[ovs-dev] [PATCH v2 1/2] dpif-netdev: Expand the meter capacity using cmap

Tonghao Zhang xiangxia.m.yue at gmail.com
Mon Mar 16 04:06:30 UTC 2020


On Mon, Mar 16, 2020 at 11:07 AM Yanqin Wei <Yanqin.Wei at arm.com> wrote:
>
> Hi Xiangxia,
>
> The meter id is allocated by id_pool,  which can always return the lowest available id.
Yes, I added 70000+ meters, and it works fine.
> There is a light scalable data struct which supports direct address lookup. It can achieve several times performance improvement than cmap_find. And it has not copy memory when expanding.
> https://patchwork.ozlabs.org/patch/1253447/
>
> I suggest using this light data struct for >65535 meter instance.

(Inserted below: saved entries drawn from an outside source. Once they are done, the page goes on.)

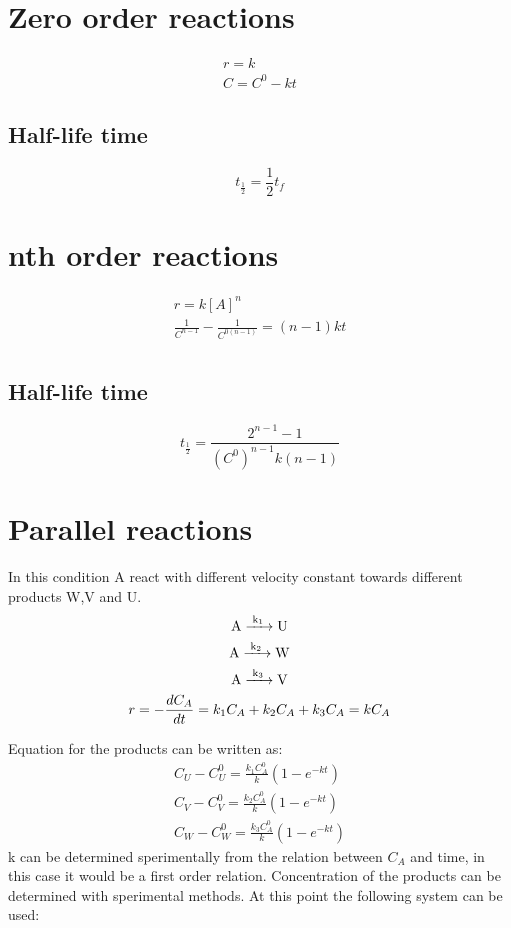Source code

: \documentclass[../Master.tex]{subfiles}
\begin{document}
\begin{multicols*}{2}
	\section{Zero order reactions}
	\begin{gather*}
		r = k\\
		C = C^0 - kt
	\end{gather*}
	\subsection{Half-life time}
	\[
		t_{\frac{1}{2}}  = \frac{1}{2}t_{f}
	\]
	\section{nth order reactions}
	\begin{gather*}
		r = k[A]^{n} \\
		\frac{1}{C^{n-1} } - \frac{1}{C^{0(n-1 )} } = (n-1)kt\\
	\end{gather*}
	\subsection{Half-life time}
	\[
		t_{\frac{1}{2}} = \frac{2^{n-1} -1 }{(C^{0} )^{n-1} k(n-1)}
	\]

	\section{Parallel reactions}
	In this condition A react with different velocity constant towards different
	products W,V and U.
	\begin{gather*}
		\ce{ A ->[{k_{1}}] U} \\
		\ce{ A ->[{k_{2}}] W} \\
		\ce{ A ->[{k_{3}}] V} \\
		r =  - \frac{dC_{A} }{dt} = k_{1}C_{A} + k_{2}C_{A} + k_{3}C_{A} = kC_{A}
	\end{gather*}

	Equation for the products can be written as:
	\begin{gather*}
		C_{U} - C_{U}^{0} = \frac{k_{1}C_{A}^{0}}{k}(1-e^{-kt})\\
		C_{V} - C_{V}^{0} = \frac{k_{2}C_{A}^{0}}{k}(1-e^{-kt})\\
		C_{W} - C_{W}^{0} = \frac{k_{3}C_{A}^{0}}{k}(1-e^{-kt})
	\end{gather*}
	k can be determined sperimentally from the relation between \( C_{A}  \) and time, in this case it would be a first order relation.
	Concentration of the products can be determined with sperimental methods. At this point the following system can be used:


\end{multicols*}
\end{document}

Would you like to take a look at it?
Yes, and I also wait Ilya to review, and offer a suggestion.
> Best Regards,
> Wei Yanqin
>
> > -----Original Message-----
> > From: dev <ovs-dev-bounces at openvswitch.org> On Behalf Of
> > xiangxia.m.yue at gmail.com
> > Sent: Sunday, March 15, 2020 2:43 PM
> > To: dev at openvswitch.org
> > Cc: Ilya Maximets <i.maximets at ovn.org>
> > Subject: [ovs-dev] [PATCH v2 1/2] dpif-netdev: Expand the meter capacity
> > using cmap
> >
> > From: Tonghao Zhang <xiangxia.m.yue at gmail.com>
> >
> > For now, ovs-vswitchd use the array of the dp_meter struct to store meter's
> > data, and at most, there are only 65536 (defined by MAX_METERS) meters
> > that can be used. But in some case, for example, in the edge gateway, we
> > should use 200,000+, at least, meters for IP address bandwidth limitation.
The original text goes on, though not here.